To do -
A faithful copy is required: transcribe each line below exactly, minus the pictures.

┄┄┄┄┄┄

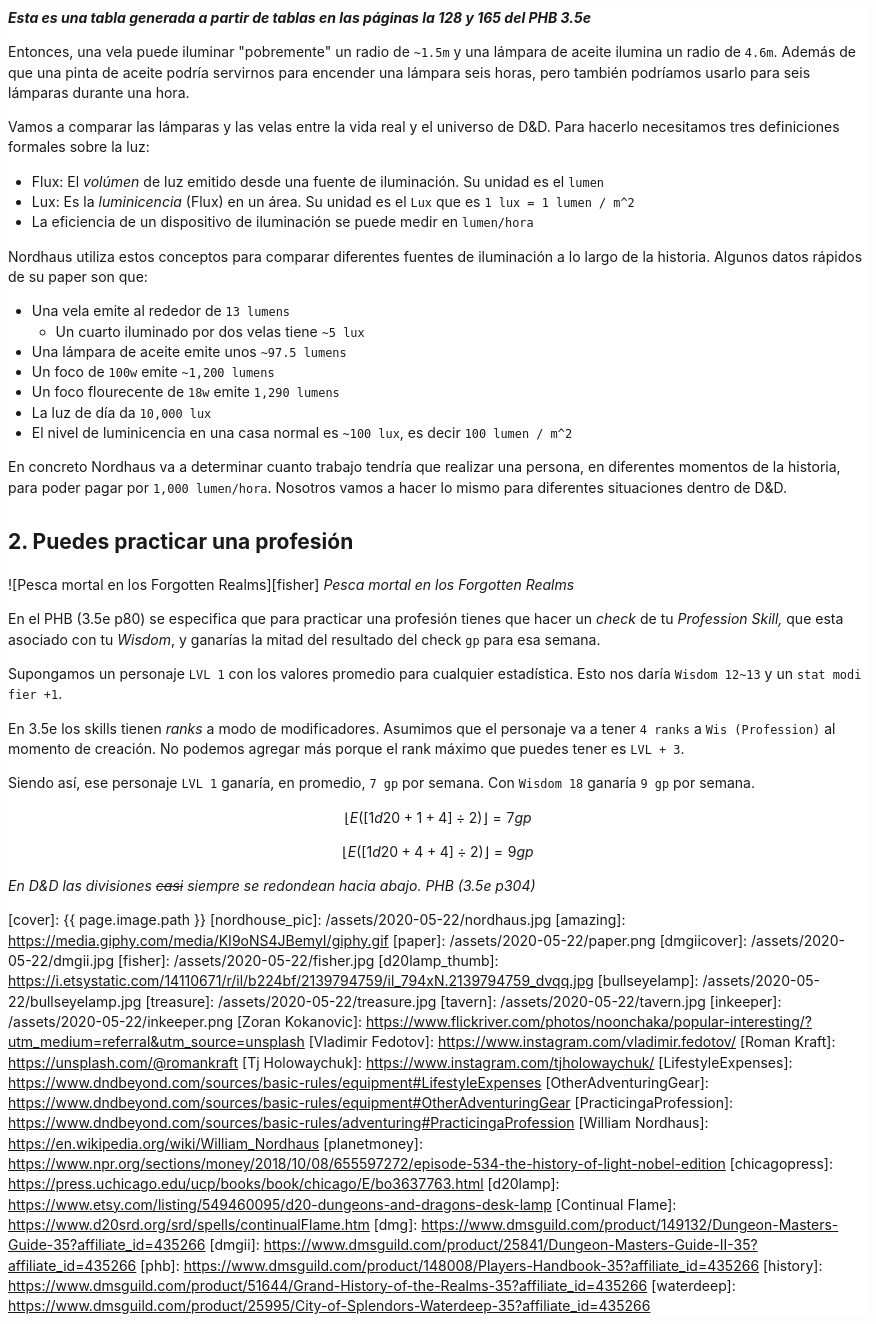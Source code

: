 _**Esta es una tabla generada a partir de tablas en las páginas la 128 y 165 del PHB 3.5e**_

Entonces, una vela puede iluminar "pobremente" un radio de `~1.5m` y una lámpara de aceite ilumina un radio de `4.6m`. Además de que una pinta de aceite podría servirnos para encender una lámpara seis horas, pero también podríamos usarlo para seis lámparas durante una hora.

Vamos a comparar las lámparas y las velas entre la vida real y el universo de D&D. Para hacerlo necesitamos tres definiciones formales sobre la luz:

- Flux: El _volúmen_ de luz emitido desde una fuente de iluminación. Su unidad es el `lumen`
- Lux: Es la _luminicencia_ (Flux) en un área. Su unidad es el `Lux` que es `1 lux = 1 lumen / m^2`
- La eficiencia de un dispositivo de iluminación se puede medir en `lumen/hora`

Nordhaus utiliza estos conceptos para comparar diferentes fuentes de iluminación a lo largo de la historia. Algunos datos rápidos de su paper son que:

- Una vela emite al rededor de `13 lumens`
  * Un cuarto iluminado por dos velas tiene `~5 lux`
- Una lámpara de aceite emite unos `~97.5 lumens`
- Un foco de `100w` emite `~1,200 lumens`
- Un foco flourecente de `18w` emite `1,290 lumens`
- La luz de día da `10,000 lux`
- El nivel de luminicencia en una casa normal es `~100 lux`, es decir `100 lumen / m^2`

En concreto Nordhaus va a determinar cuanto trabajo tendría que realizar una persona, en diferentes momentos de la historia, para poder pagar por `1,000 lumen/hora`. Nosotros vamos a hacer lo mismo para diferentes situaciones dentro de D&D.


## 2. Puedes practicar una profesión

![Pesca mortal en los Forgotten Realms][fisher]
_Pesca mortal en los Forgotten Realms_

En el PHB (3.5e p80) se especifica que para practicar una profesión tienes que hacer un _check_ de tu _Profession Skill,_ que  esta asociado con tu _Wisdom_, y ganarías la mitad del resultado del check `gp` para esa semana.

Supongamos un personaje `LVL 1` con los valores promedio para cualquier estadística. Esto nos daría `Wisdom 12~13` y un `stat modifier +1`.

En 3.5e los skills tienen _ranks_ a modo de modificadores. Asumimos que el personaje va a tener `4 ranks` a `Wis (Profession)` al momento de creación. No podemos agregar más porque el rank máximo que puedes tener es `LVL + 3`.

Siendo así, ese personaje `LVL 1` ganaría, en promedio, `7 gp` por semana. Con `Wisdom 18` ganaría `9 gp` por semana.

$$
 \lfloor E([1d20 + 1 + 4] \div 2) \rfloor =7 gp
$$

$$
 \lfloor E([1d20 + 4 + 4] \div 2) \rfloor =9 gp
$$

_En D&D las divisiones ~~casi~~ siempre se redondean hacia abajo. PHB (3.5e p304)_


[cover]: {{ page.image.path }}
[nordhouse_pic]: /assets/2020-05-22/nordhaus.jpg
[amazing]: https://media.giphy.com/media/KI9oNS4JBemyI/giphy.gif
[paper]: /assets/2020-05-22/paper.png
[dmgiicover]: /assets/2020-05-22/dmgii.jpg
[fisher]: /assets/2020-05-22/fisher.jpg
[d20lamp_thumb]: https://i.etsystatic.com/14110671/r/il/b224bf/2139794759/il_794xN.2139794759_dvqq.jpg
[bullseyelamp]: /assets/2020-05-22/bullseyelamp.jpg
[treasure]: /assets/2020-05-22/treasure.jpg
[tavern]: /assets/2020-05-22/tavern.jpg
[inkeeper]: /assets/2020-05-22/inkeeper.png
[Zoran Kokanovic]: https://www.flickriver.com/photos/noonchaka/popular-interesting/?utm_medium=referral&utm_source=unsplash
[Vladimir Fedotov]: https://www.instagram.com/vladimir.fedotov/
[Roman Kraft]: https://unsplash.com/@romankraft
[Tj Holowaychuk]: https://www.instagram.com/tjholowaychuk/
[LifestyleExpenses]: https://www.dndbeyond.com/sources/basic-rules/equipment#LifestyleExpenses
[OtherAdventuringGear]: https://www.dndbeyond.com/sources/basic-rules/equipment#OtherAdventuringGear
[PracticingaProfession]: https://www.dndbeyond.com/sources/basic-rules/adventuring#PracticingaProfession
[William Nordhaus]: https://en.wikipedia.org/wiki/William_Nordhaus
[planetmoney]: https://www.npr.org/sections/money/2018/10/08/655597272/episode-534-the-history-of-light-nobel-edition
[chicagopress]: https://press.uchicago.edu/ucp/books/book/chicago/E/bo3637763.html
[d20lamp]: https://www.etsy.com/listing/549460095/d20-dungeons-and-dragons-desk-lamp
[Continual Flame]: https://www.d20srd.org/srd/spells/continualFlame.htm
[dmg]: https://www.dmsguild.com/product/149132/Dungeon-Masters-Guide-35?affiliate_id=435266
[dmgii]: https://www.dmsguild.com/product/25841/Dungeon-Masters-Guide-II-35?affiliate_id=435266
[phb]: https://www.dmsguild.com/product/148008/Players-Handbook-35?affiliate_id=435266
[history]: https://www.dmsguild.com/product/51644/Grand-History-of-the-Realms-35?affiliate_id=435266
[waterdeep]: https://www.dmsguild.com/product/25995/City-of-Splendors-Waterdeep-35?affiliate_id=435266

┄┄┄┄┄┄

Exercise output -
Source code

: _**Esta es una tabla generada a partir de tablas en las páginas la 128 y 165 del PHB 3.5e**_

Entonces, una vela puede iluminar "pobremente" un radio de `~1.5m` y una lámpara de aceite ilumina un radio de `4.6m`. Además de que una pinta de aceite podría servirnos para encender una lámpara seis horas, pero también podríamos usarlo para seis lámparas durante una hora.

Vamos a comparar las lámparas y las velas entre la vida real y el universo de D&D. Para hacerlo necesitamos tres definiciones formales sobre la luz:

- Flux: El _volúmen_ de luz emitido desde una fuente de iluminación. Su unidad es el `lumen`
- Lux: Es la _luminicencia_ (Flux) en un área. Su unidad es el `Lux` que es `1 lux = 1 lumen / m^2`
- La eficiencia de un dispositivo de iluminación se puede medir en `lumen/hora`

Nordhaus utiliza estos conceptos para comparar diferentes fuentes de iluminación a lo largo de la historia. Algunos datos rápidos de su paper son que:

- Una vela emite al rededor de `13 lumens`
  * Un cuarto iluminado por dos velas tiene `~5 lux`
- Una lámpara de aceite emite unos `~97.5 lumens`
- Un foco de `100w` emite `~1,200 lumens`
- Un foco flourecente de `18w` emite `1,290 lumens`
- La luz de día da `10,000 lux`
- El nivel de luminicencia en una casa normal es `~100 lux`, es decir `100 lumen / m^2`

En concreto Nordhaus va a determinar cuanto trabajo tendría que realizar una persona, en diferentes momentos de la historia, para poder pagar por `1,000 lumen/hora`. Nosotros vamos a hacer lo mismo para diferentes situaciones dentro de D&D.


## 2. Puedes practicar una profesión

![Pesca mortal en los Forgotten Realms][fisher]
_Pesca mortal en los Forgotten Realms_

En el PHB (3.5e p80) se especifica que para practicar una profesión tienes que hacer un _check_ de tu _Profession Skill,_ que  esta asociado con tu _Wisdom_, y ganarías la mitad del resultado del check `gp` para esa semana.

Supongamos un personaje `LVL 1` con los valores promedio para cualquier estadística. Esto nos daría `Wisdom 12~13` y un `stat modifier +1`.

En 3.5e los skills tienen _ranks_ a modo de modificadores. Asumimos que el personaje va a tener `4 ranks` a `Wis (Profession)` al momento de creación. No podemos agregar más porque el rank máximo que puedes tener es `LVL + 3`.

Siendo así, ese personaje `LVL 1` ganaría, en promedio, `7 gp` por semana. Con `Wisdom 18` ganaría `9 gp` por semana.

$$
 \lfloor E([1d20 + 1 + 4] \div 2) \rfloor =7 gp
$$

$$
 \lfloor E([1d20 + 4 + 4] \div 2) \rfloor =9 gp
$$

_En D&D las divisiones ~~casi~~ siempre se redondean hacia abajo. PHB (3.5e p304)_


[cover]: {{ page.image.path }}
[nordhouse_pic]: /assets/2020-05-22/nordhaus.jpg
[amazing]: https://media.giphy.com/media/KI9oNS4JBemyI/giphy.gif
[paper]: /assets/2020-05-22/paper.png
[dmgiicover]: /assets/2020-05-22/dmgii.jpg
[fisher]: /assets/2020-05-22/fisher.jpg
[d20lamp_thumb]: https://i.etsystatic.com/14110671/r/il/b224bf/2139794759/il_794xN.2139794759_dvqq.jpg
[bullseyelamp]: /assets/2020-05-22/bullseyelamp.jpg
[treasure]: /assets/2020-05-22/treasure.jpg
[tavern]: /assets/2020-05-22/tavern.jpg
[inkeeper]: /assets/2020-05-22/inkeeper.png
[Zoran Kokanovic]: https://www.flickriver.com/photos/noonchaka/popular-interesting/?utm_medium=referral&utm_source=unsplash
[Vladimir Fedotov]: https://www.instagram.com/vladimir.fedotov/
[Roman Kraft]: https://unsplash.com/@romankraft
[Tj Holowaychuk]: https://www.instagram.com/tjholowaychuk/
[LifestyleExpenses]: https://www.dndbeyond.com/sources/basic-rules/equipment#LifestyleExpenses
[OtherAdventuringGear]: https://www.dndbeyond.com/sources/basic-rules/equipment#OtherAdventuringGear
[PracticingaProfession]: https://www.dndbeyond.com/sources/basic-rules/adventuring#PracticingaProfession
[William Nordhaus]: https://en.wikipedia.org/wiki/William_Nordhaus
[planetmoney]: https://www.npr.org/sections/money/2018/10/08/655597272/episode-534-the-history-of-light-nobel-edition
[chicagopress]: https://press.uchicago.edu/ucp/books/book/chicago/E/bo3637763.html
[d20lamp]: https://www.etsy.com/listing/549460095/d20-dungeons-and-dragons-desk-lamp
[Continual Flame]: https://www.d20srd.org/srd/spells/continualFlame.htm
[dmg]: https://www.dmsguild.com/product/149132/Dungeon-Masters-Guide-35?affiliate_id=435266
[dmgii]: https://www.dmsguild.com/product/25841/Dungeon-Masters-Guide-II-35?affiliate_id=435266
[phb]: https://www.dmsguild.com/product/148008/Players-Handbook-35?affiliate_id=435266
[history]: https://www.dmsguild.com/product/51644/Grand-History-of-the-Realms-35?affiliate_id=435266
[waterdeep]: https://www.dmsguild.com/product/25995/City-of-Splendors-Waterdeep-35?affiliate_id=435266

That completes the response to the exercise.